■ **Task directions**: The data must be reproduced verbatim; images are to be omitted.

*** Data for review ***

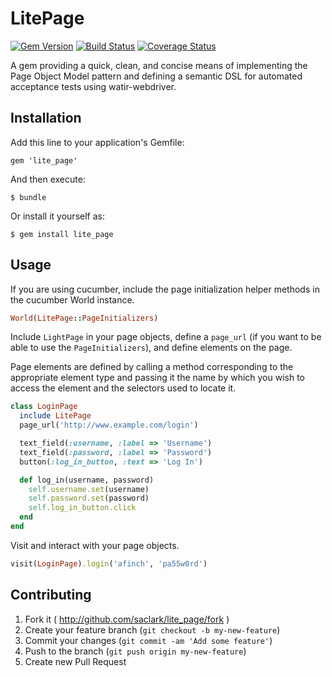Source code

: # LitePage

[![Gem Version](https://badge.fury.io/rb/lite_page.svg)](http://badge.fury.io/rb/lite_page) [![Build Status](https://travis-ci.org/saclark/lite_page.svg?branch=master)](https://travis-ci.org/saclark/lite_page) [![Coverage Status](https://coveralls.io/repos/saclark/lite_page/badge.svg)](https://coveralls.io/r/saclark/lite_page)

A gem providing a quick, clean, and concise means of implementing the Page Object Model pattern and defining a semantic DSL for automated acceptance tests using watir-webdriver.

## Installation

Add this line to your application's Gemfile:

    gem 'lite_page'

And then execute:

    $ bundle

Or install it yourself as:

    $ gem install lite_page

## Usage
If you are using cucumber, include the page initialization helper methods in the cucumber World instance.
```ruby
World(LitePage::PageInitializers)
```

Include `LightPage` in your page objects, define a `page_url` (if you want to be able to use the `PageInitializers`), and define elements on the page.

Page elements are defined by calling a method corresponding to the appropriate element type and passing it the name by which you wish to access the element and the selectors used to locate it.
```ruby
class LoginPage
  include LitePage
  page_url('http://www.example.com/login')

  text_field(:username, :label => 'Username')
  text_field(:password, :label => 'Password')
  button(:log_in_button, :text => 'Log In')

  def log_in(username, password)
    self.username.set(username)
    self.password.set(password)
    self.log_in_button.click
  end
end
```

Visit and interact with your page objects.
```ruby
visit(LoginPage).login('afinch', 'pa55w0rd')
```

## Contributing

1. Fork it ( http://github.com/saclark/lite_page/fork )
2. Create your feature branch (`git checkout -b my-new-feature`)
3. Commit your changes (`git commit -am 'Add some feature'`)
4. Push to the branch (`git push origin my-new-feature`)
5. Create new Pull Request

*** End of Data for review ***

■ **Exercise result**:
Source code

: # LitePage

[![Gem Version](https://badge.fury.io/rb/lite_page.svg)](http://badge.fury.io/rb/lite_page) [![Build Status](https://travis-ci.org/saclark/lite_page.svg?branch=master)](https://travis-ci.org/saclark/lite_page) [![Coverage Status](https://coveralls.io/repos/saclark/lite_page/badge.svg)](https://coveralls.io/r/saclark/lite_page)

A gem providing a quick, clean, and concise means of implementing the Page Object Model pattern and defining a semantic DSL for automated acceptance tests using watir-webdriver.

## Installation

Add this line to your application's Gemfile:

    gem 'lite_page'

And then execute:

    $ bundle

Or install it yourself as:

    $ gem install lite_page

## Usage
If you are using cucumber, include the page initialization helper methods in the cucumber World instance.
```ruby
World(LitePage::PageInitializers)
```

Include `LightPage` in your page objects, define a `page_url` (if you want to be able to use the `PageInitializers`), and define elements on the page.

Page elements are defined by calling a method corresponding to the appropriate element type and passing it the name by which you wish to access the element and the selectors used to locate it.
```ruby
class LoginPage
  include LitePage
  page_url('http://www.example.com/login')

  text_field(:username, :label => 'Username')
  text_field(:password, :label => 'Password')
  button(:log_in_button, :text => 'Log In')

  def log_in(username, password)
    self.username.set(username)
    self.password.set(password)
    self.log_in_button.click
  end
end
```

Visit and interact with your page objects.
```ruby
visit(LoginPage).login('afinch', 'pa55w0rd')
```

## Contributing

1. Fork it ( http://github.com/saclark/lite_page/fork )
2. Create your feature branch (`git checkout -b my-new-feature`)
3. Commit your changes (`git commit -am 'Add some feature'`)
4. Push to the branch (`git push origin my-new-feature`)
5. Create new Pull Request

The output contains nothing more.